[Entries provided — start]

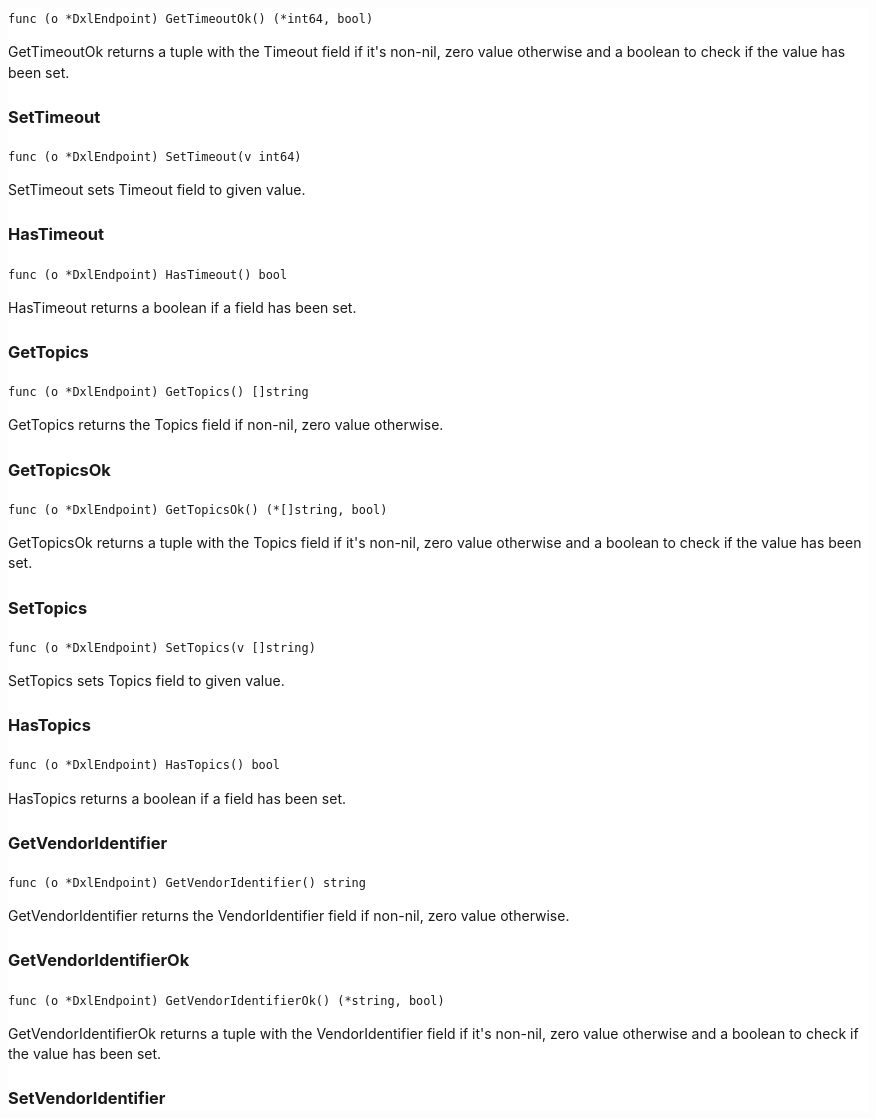 `func (o *DxlEndpoint) GetTimeoutOk() (*int64, bool)`

GetTimeoutOk returns a tuple with the Timeout field if it's non-nil, zero value otherwise
and a boolean to check if the value has been set.

### SetTimeout

`func (o *DxlEndpoint) SetTimeout(v int64)`

SetTimeout sets Timeout field to given value.

### HasTimeout

`func (o *DxlEndpoint) HasTimeout() bool`

HasTimeout returns a boolean if a field has been set.

### GetTopics

`func (o *DxlEndpoint) GetTopics() []string`

GetTopics returns the Topics field if non-nil, zero value otherwise.

### GetTopicsOk

`func (o *DxlEndpoint) GetTopicsOk() (*[]string, bool)`

GetTopicsOk returns a tuple with the Topics field if it's non-nil, zero value otherwise
and a boolean to check if the value has been set.

### SetTopics

`func (o *DxlEndpoint) SetTopics(v []string)`

SetTopics sets Topics field to given value.

### HasTopics

`func (o *DxlEndpoint) HasTopics() bool`

HasTopics returns a boolean if a field has been set.

### GetVendorIdentifier

`func (o *DxlEndpoint) GetVendorIdentifier() string`

GetVendorIdentifier returns the VendorIdentifier field if non-nil, zero value otherwise.

### GetVendorIdentifierOk

`func (o *DxlEndpoint) GetVendorIdentifierOk() (*string, bool)`

GetVendorIdentifierOk returns a tuple with the VendorIdentifier field if it's non-nil, zero value otherwise
and a boolean to check if the value has been set.

### SetVendorIdentifier
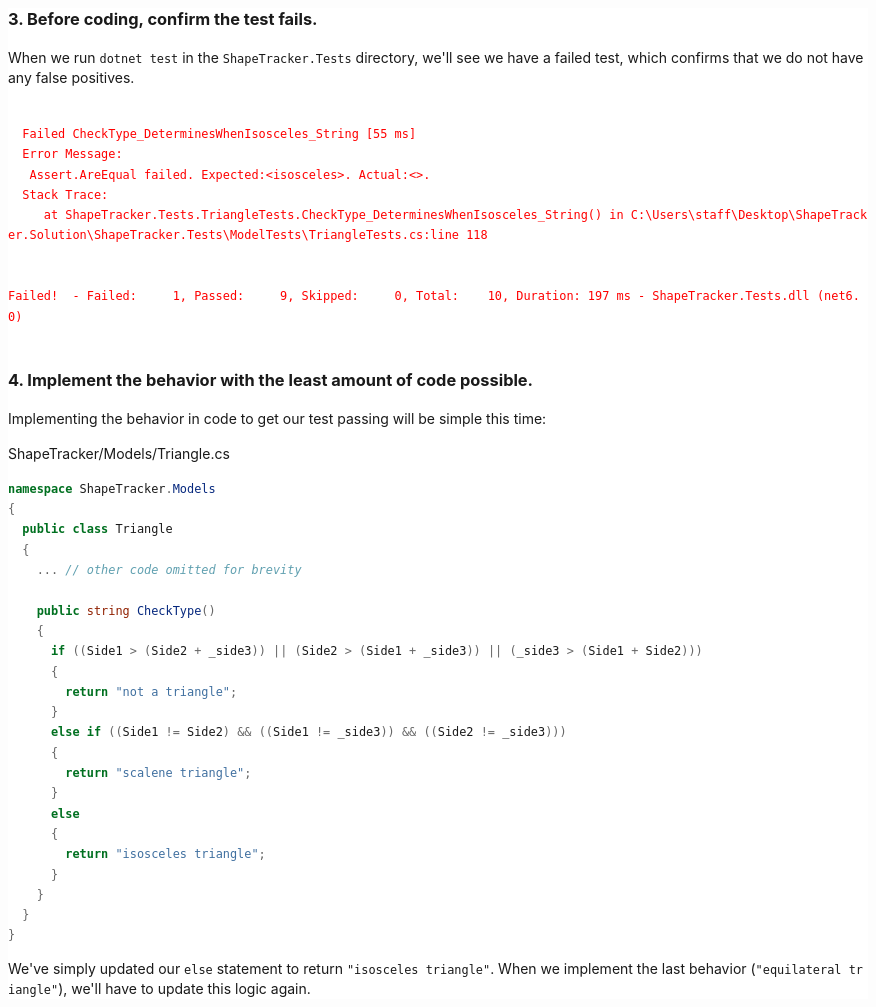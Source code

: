 
### 3.  Before coding, confirm the test fails.

When we run `dotnet test` in the `ShapeTracker.Tests` directory, we'll see we have a failed test, which confirms that we do not have any false positives.

<pre>
<code style="color:red">
  Failed CheckType_DeterminesWhenIsosceles_String [55 ms]
  Error Message:
   Assert.AreEqual failed. Expected:&lt;isosceles&gt;. Actual:&lt;&gt;.
  Stack Trace:
     at ShapeTracker.Tests.TriangleTests.CheckType_DeterminesWhenIsosceles_String() in C:\Users\staff\Desktop\ShapeTracker.Solution\ShapeTracker.Tests\ModelTests\TriangleTests.cs:line 118


Failed!  - Failed:     1, Passed:     9, Skipped:     0, Total:    10, Duration: 197 ms - ShapeTracker.Tests.dll (net6.0)
</code>
</pre>

### 4.  Implement the behavior with the least amount of code possible.

Implementing the behavior in code to get our test passing will be simple this time:

<div class="filename">ShapeTracker/Models/Triangle.cs</div>

```csharp
namespace ShapeTracker.Models
{
  public class Triangle
  {
    ... // other code omitted for brevity

    public string CheckType()
    {
      if ((Side1 > (Side2 + _side3)) || (Side2 > (Side1 + _side3)) || (_side3 > (Side1 + Side2))) 
      {
        return "not a triangle";
      } 
      else if ((Side1 != Side2) && ((Side1 != _side3)) && ((Side2 != _side3))) 
      {
        return "scalene triangle";
      }
      else 
      {
        return "isosceles triangle";
      }
    }
  }
}
```

We've simply updated our `else` statement to return `"isosceles triangle"`. When we implement the last behavior (`"equilateral triangle"`), we'll have to update this logic again. 
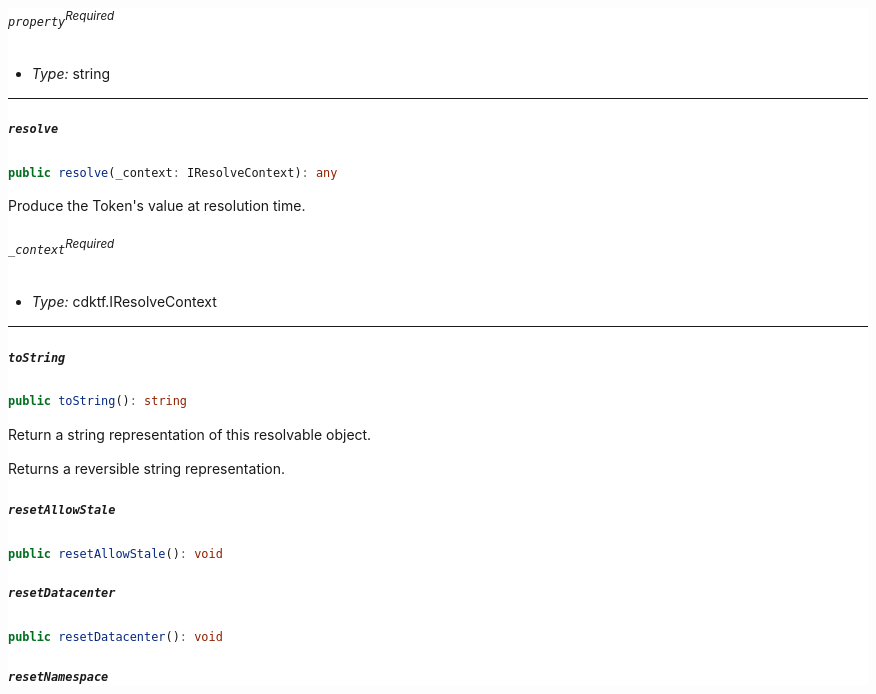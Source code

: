 ###### `property`<sup>Required</sup> <a name="property" id="@cdktf/provider-consul.dataConsulCatalogService.DataConsulCatalogServiceQueryOptionsOutputReference.interpolationForAttribute.parameter.property"></a>

- *Type:* string

---

##### `resolve` <a name="resolve" id="@cdktf/provider-consul.dataConsulCatalogService.DataConsulCatalogServiceQueryOptionsOutputReference.resolve"></a>

```typescript
public resolve(_context: IResolveContext): any
```

Produce the Token's value at resolution time.

###### `_context`<sup>Required</sup> <a name="_context" id="@cdktf/provider-consul.dataConsulCatalogService.DataConsulCatalogServiceQueryOptionsOutputReference.resolve.parameter._context"></a>

- *Type:* cdktf.IResolveContext

---

##### `toString` <a name="toString" id="@cdktf/provider-consul.dataConsulCatalogService.DataConsulCatalogServiceQueryOptionsOutputReference.toString"></a>

```typescript
public toString(): string
```

Return a string representation of this resolvable object.

Returns a reversible string representation.

##### `resetAllowStale` <a name="resetAllowStale" id="@cdktf/provider-consul.dataConsulCatalogService.DataConsulCatalogServiceQueryOptionsOutputReference.resetAllowStale"></a>

```typescript
public resetAllowStale(): void
```

##### `resetDatacenter` <a name="resetDatacenter" id="@cdktf/provider-consul.dataConsulCatalogService.DataConsulCatalogServiceQueryOptionsOutputReference.resetDatacenter"></a>

```typescript
public resetDatacenter(): void
```

##### `resetNamespace` <a name="resetNamespace" id="@cdktf/provider-consul.dataConsulCatalogService.DataConsulCatalogServiceQueryOptionsOutputReference.resetNamespace"></a>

[Entries provided — finish]

Leave out the images and transcribe all the records exactly.

> [Output for this task]
 `func (o *DxlEndpoint) GetTimeoutOk() (*int64, bool)`

GetTimeoutOk returns a tuple with the Timeout field if it's non-nil, zero value otherwise
and a boolean to check if the value has been set.

### SetTimeout

`func (o *DxlEndpoint) SetTimeout(v int64)`

SetTimeout sets Timeout field to given value.

### HasTimeout

`func (o *DxlEndpoint) HasTimeout() bool`

HasTimeout returns a boolean if a field has been set.

### GetTopics

`func (o *DxlEndpoint) GetTopics() []string`

GetTopics returns the Topics field if non-nil, zero value otherwise.

### GetTopicsOk

`func (o *DxlEndpoint) GetTopicsOk() (*[]string, bool)`

GetTopicsOk returns a tuple with the Topics field if it's non-nil, zero value otherwise
and a boolean to check if the value has been set.

### SetTopics

`func (o *DxlEndpoint) SetTopics(v []string)`

SetTopics sets Topics field to given value.

### HasTopics

`func (o *DxlEndpoint) HasTopics() bool`

HasTopics returns a boolean if a field has been set.

### GetVendorIdentifier

`func (o *DxlEndpoint) GetVendorIdentifier() string`

GetVendorIdentifier returns the VendorIdentifier field if non-nil, zero value otherwise.

### GetVendorIdentifierOk

`func (o *DxlEndpoint) GetVendorIdentifierOk() (*string, bool)`

GetVendorIdentifierOk returns a tuple with the VendorIdentifier field if it's non-nil, zero value otherwise
and a boolean to check if the value has been set.

### SetVendorIdentifier
Source code

: 
### 3.  Before coding, confirm the test fails.

When we run `dotnet test` in the `ShapeTracker.Tests` directory, we'll see we have a failed test, which confirms that we do not have any false positives.

<pre>
<code style="color:red">
  Failed CheckType_DeterminesWhenIsosceles_String [55 ms]
  Error Message:
   Assert.AreEqual failed. Expected:&lt;isosceles&gt;. Actual:&lt;&gt;.
  Stack Trace:
     at ShapeTracker.Tests.TriangleTests.CheckType_DeterminesWhenIsosceles_String() in C:\Users\staff\Desktop\ShapeTracker.Solution\ShapeTracker.Tests\ModelTests\TriangleTests.cs:line 118


Failed!  - Failed:     1, Passed:     9, Skipped:     0, Total:    10, Duration: 197 ms - ShapeTracker.Tests.dll (net6.0)
</code>
</pre>

### 4.  Implement the behavior with the least amount of code possible.

Implementing the behavior in code to get our test passing will be simple this time:

<div class="filename">ShapeTracker/Models/Triangle.cs</div>

```csharp
namespace ShapeTracker.Models
{
  public class Triangle
  {
    ... // other code omitted for brevity

    public string CheckType()
    {
      if ((Side1 > (Side2 + _side3)) || (Side2 > (Side1 + _side3)) || (_side3 > (Side1 + Side2))) 
      {
        return "not a triangle";
      } 
      else if ((Side1 != Side2) && ((Side1 != _side3)) && ((Side2 != _side3))) 
      {
        return "scalene triangle";
      }
      else 
      {
        return "isosceles triangle";
      }
    }
  }
}
```

We've simply updated our `else` statement to return `"isosceles triangle"`. When we implement the last behavior (`"equilateral triangle"`), we'll have to update this logic again. 
Source code

: ###### `property`<sup>Required</sup> <a name="property" id="@cdktf/provider-consul.dataConsulCatalogService.DataConsulCatalogServiceQueryOptionsOutputReference.interpolationForAttribute.parameter.property"></a>

- *Type:* string

---

##### `resolve` <a name="resolve" id="@cdktf/provider-consul.dataConsulCatalogService.DataConsulCatalogServiceQueryOptionsOutputReference.resolve"></a>

```typescript
public resolve(_context: IResolveContext): any
```

Produce the Token's value at resolution time.

###### `_context`<sup>Required</sup> <a name="_context" id="@cdktf/provider-consul.dataConsulCatalogService.DataConsulCatalogServiceQueryOptionsOutputReference.resolve.parameter._context"></a>

- *Type:* cdktf.IResolveContext

---

##### `toString` <a name="toString" id="@cdktf/provider-consul.dataConsulCatalogService.DataConsulCatalogServiceQueryOptionsOutputReference.toString"></a>

```typescript
public toString(): string
```

Return a string representation of this resolvable object.

Returns a reversible string representation.

##### `resetAllowStale` <a name="resetAllowStale" id="@cdktf/provider-consul.dataConsulCatalogService.DataConsulCatalogServiceQueryOptionsOutputReference.resetAllowStale"></a>

```typescript
public resetAllowStale(): void
```

##### `resetDatacenter` <a name="resetDatacenter" id="@cdktf/provider-consul.dataConsulCatalogService.DataConsulCatalogServiceQueryOptionsOutputReference.resetDatacenter"></a>

```typescript
public resetDatacenter(): void
```

##### `resetNamespace` <a name="resetNamespace" id="@cdktf/provider-consul.dataConsulCatalogService.DataConsulCatalogServiceQueryOptionsOutputReference.resetNamespace"></a>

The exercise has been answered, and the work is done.